(Records from a data source)

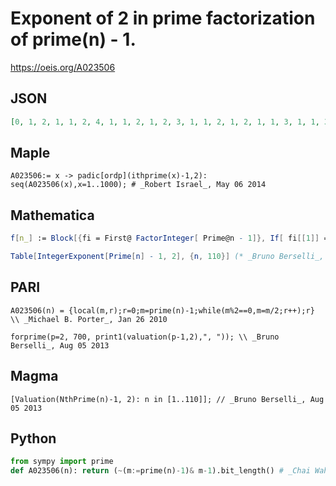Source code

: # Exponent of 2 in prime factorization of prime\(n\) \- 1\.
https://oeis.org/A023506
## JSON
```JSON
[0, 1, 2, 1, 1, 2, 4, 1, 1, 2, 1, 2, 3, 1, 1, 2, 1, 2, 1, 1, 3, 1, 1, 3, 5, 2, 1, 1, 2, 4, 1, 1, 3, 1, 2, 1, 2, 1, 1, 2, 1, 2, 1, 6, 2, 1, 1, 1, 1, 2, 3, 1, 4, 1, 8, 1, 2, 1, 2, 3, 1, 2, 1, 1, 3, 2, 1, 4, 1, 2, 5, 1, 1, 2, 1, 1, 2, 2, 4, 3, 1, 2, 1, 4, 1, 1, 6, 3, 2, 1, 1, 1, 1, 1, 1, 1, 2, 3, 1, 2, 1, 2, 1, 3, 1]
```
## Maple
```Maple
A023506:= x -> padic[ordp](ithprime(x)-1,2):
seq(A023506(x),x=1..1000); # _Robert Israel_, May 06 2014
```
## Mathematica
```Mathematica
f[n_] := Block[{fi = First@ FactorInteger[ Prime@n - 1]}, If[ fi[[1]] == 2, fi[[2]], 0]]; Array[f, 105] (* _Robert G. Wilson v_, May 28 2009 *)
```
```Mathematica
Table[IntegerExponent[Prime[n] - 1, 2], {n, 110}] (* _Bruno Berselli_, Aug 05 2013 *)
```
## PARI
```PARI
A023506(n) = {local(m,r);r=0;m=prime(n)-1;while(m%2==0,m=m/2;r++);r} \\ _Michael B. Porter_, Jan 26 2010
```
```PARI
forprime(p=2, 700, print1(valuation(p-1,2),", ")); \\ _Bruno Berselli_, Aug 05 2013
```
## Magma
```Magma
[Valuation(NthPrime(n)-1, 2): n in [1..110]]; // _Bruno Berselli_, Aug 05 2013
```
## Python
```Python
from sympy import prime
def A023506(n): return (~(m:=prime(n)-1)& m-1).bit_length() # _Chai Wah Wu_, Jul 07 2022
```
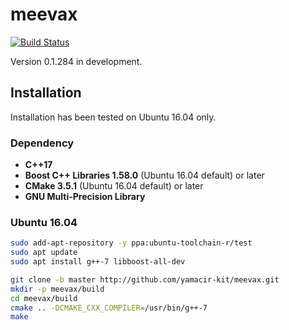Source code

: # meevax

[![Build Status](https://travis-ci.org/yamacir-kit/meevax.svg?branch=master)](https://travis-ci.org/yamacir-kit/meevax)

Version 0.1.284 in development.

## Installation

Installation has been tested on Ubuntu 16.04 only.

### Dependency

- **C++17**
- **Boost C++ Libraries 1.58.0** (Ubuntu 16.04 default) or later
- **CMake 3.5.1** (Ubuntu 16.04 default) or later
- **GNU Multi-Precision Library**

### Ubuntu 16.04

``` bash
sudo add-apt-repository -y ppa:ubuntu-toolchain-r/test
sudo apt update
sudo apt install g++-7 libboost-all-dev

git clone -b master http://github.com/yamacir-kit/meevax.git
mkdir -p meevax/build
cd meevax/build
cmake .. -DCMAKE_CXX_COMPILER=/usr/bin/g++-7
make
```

● **Try it**: Please count the lines above that contain the word "default", and reply with the number alone.

● **Exercise solution**: 2